-- Given information follows --

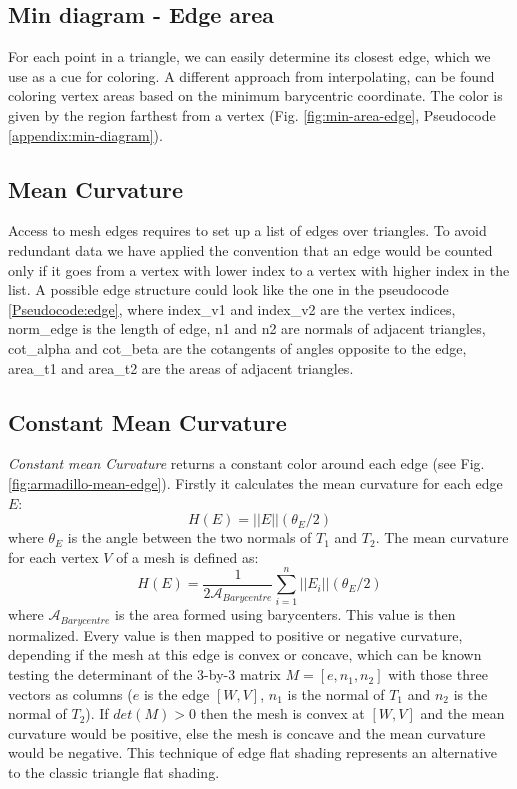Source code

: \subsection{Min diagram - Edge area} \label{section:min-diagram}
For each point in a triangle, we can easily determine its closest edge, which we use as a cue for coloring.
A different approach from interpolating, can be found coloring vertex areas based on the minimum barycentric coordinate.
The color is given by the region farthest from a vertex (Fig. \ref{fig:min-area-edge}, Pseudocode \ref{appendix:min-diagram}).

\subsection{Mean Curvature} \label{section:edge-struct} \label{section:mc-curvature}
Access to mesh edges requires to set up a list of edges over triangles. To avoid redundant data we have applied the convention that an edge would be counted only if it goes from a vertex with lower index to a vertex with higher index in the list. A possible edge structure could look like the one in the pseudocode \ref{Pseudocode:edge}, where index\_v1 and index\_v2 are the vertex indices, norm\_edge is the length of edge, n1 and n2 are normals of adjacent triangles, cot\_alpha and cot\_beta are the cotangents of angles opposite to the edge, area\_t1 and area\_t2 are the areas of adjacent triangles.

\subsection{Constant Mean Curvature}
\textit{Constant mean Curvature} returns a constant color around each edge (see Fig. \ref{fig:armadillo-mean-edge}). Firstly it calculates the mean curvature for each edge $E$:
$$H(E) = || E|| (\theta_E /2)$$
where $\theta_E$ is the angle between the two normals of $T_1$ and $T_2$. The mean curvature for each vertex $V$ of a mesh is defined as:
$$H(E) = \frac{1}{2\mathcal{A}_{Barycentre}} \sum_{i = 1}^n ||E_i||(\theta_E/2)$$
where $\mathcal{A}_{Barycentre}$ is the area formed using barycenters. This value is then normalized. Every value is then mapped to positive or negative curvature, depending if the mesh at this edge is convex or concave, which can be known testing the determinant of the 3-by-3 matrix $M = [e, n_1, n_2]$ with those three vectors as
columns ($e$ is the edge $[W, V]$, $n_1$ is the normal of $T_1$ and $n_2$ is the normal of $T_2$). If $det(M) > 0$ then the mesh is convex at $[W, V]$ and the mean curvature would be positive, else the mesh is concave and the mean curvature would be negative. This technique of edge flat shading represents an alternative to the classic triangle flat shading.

-- Given information concluded --

◆ Exercise directions
Omit the images and transcribe all of the records above word for word.

◆ Answer section
Source code

: \subsection{Min diagram - Edge area} \label{section:min-diagram}
For each point in a triangle, we can easily determine its closest edge, which we use as a cue for coloring.
A different approach from interpolating, can be found coloring vertex areas based on the minimum barycentric coordinate.
The color is given by the region farthest from a vertex (Fig. \ref{fig:min-area-edge}, Pseudocode \ref{appendix:min-diagram}).

\subsection{Mean Curvature} \label{section:edge-struct} \label{section:mc-curvature}
Access to mesh edges requires to set up a list of edges over triangles. To avoid redundant data we have applied the convention that an edge would be counted only if it goes from a vertex with lower index to a vertex with higher index in the list. A possible edge structure could look like the one in the pseudocode \ref{Pseudocode:edge}, where index\_v1 and index\_v2 are the vertex indices, norm\_edge is the length of edge, n1 and n2 are normals of adjacent triangles, cot\_alpha and cot\_beta are the cotangents of angles opposite to the edge, area\_t1 and area\_t2 are the areas of adjacent triangles.

\subsection{Constant Mean Curvature}
\textit{Constant mean Curvature} returns a constant color around each edge (see Fig. \ref{fig:armadillo-mean-edge}). Firstly it calculates the mean curvature for each edge $E$:
$$H(E) = || E|| (\theta_E /2)$$
where $\theta_E$ is the angle between the two normals of $T_1$ and $T_2$. The mean curvature for each vertex $V$ of a mesh is defined as:
$$H(E) = \frac{1}{2\mathcal{A}_{Barycentre}} \sum_{i = 1}^n ||E_i||(\theta_E/2)$$
where $\mathcal{A}_{Barycentre}$ is the area formed using barycenters. This value is then normalized. Every value is then mapped to positive or negative curvature, depending if the mesh at this edge is convex or concave, which can be known testing the determinant of the 3-by-3 matrix $M = [e, n_1, n_2]$ with those three vectors as
columns ($e$ is the edge $[W, V]$, $n_1$ is the normal of $T_1$ and $n_2$ is the normal of $T_2$). If $det(M) > 0$ then the mesh is convex at $[W, V]$ and the mean curvature would be positive, else the mesh is concave and the mean curvature would be negative. This technique of edge flat shading represents an alternative to the classic triangle flat shading.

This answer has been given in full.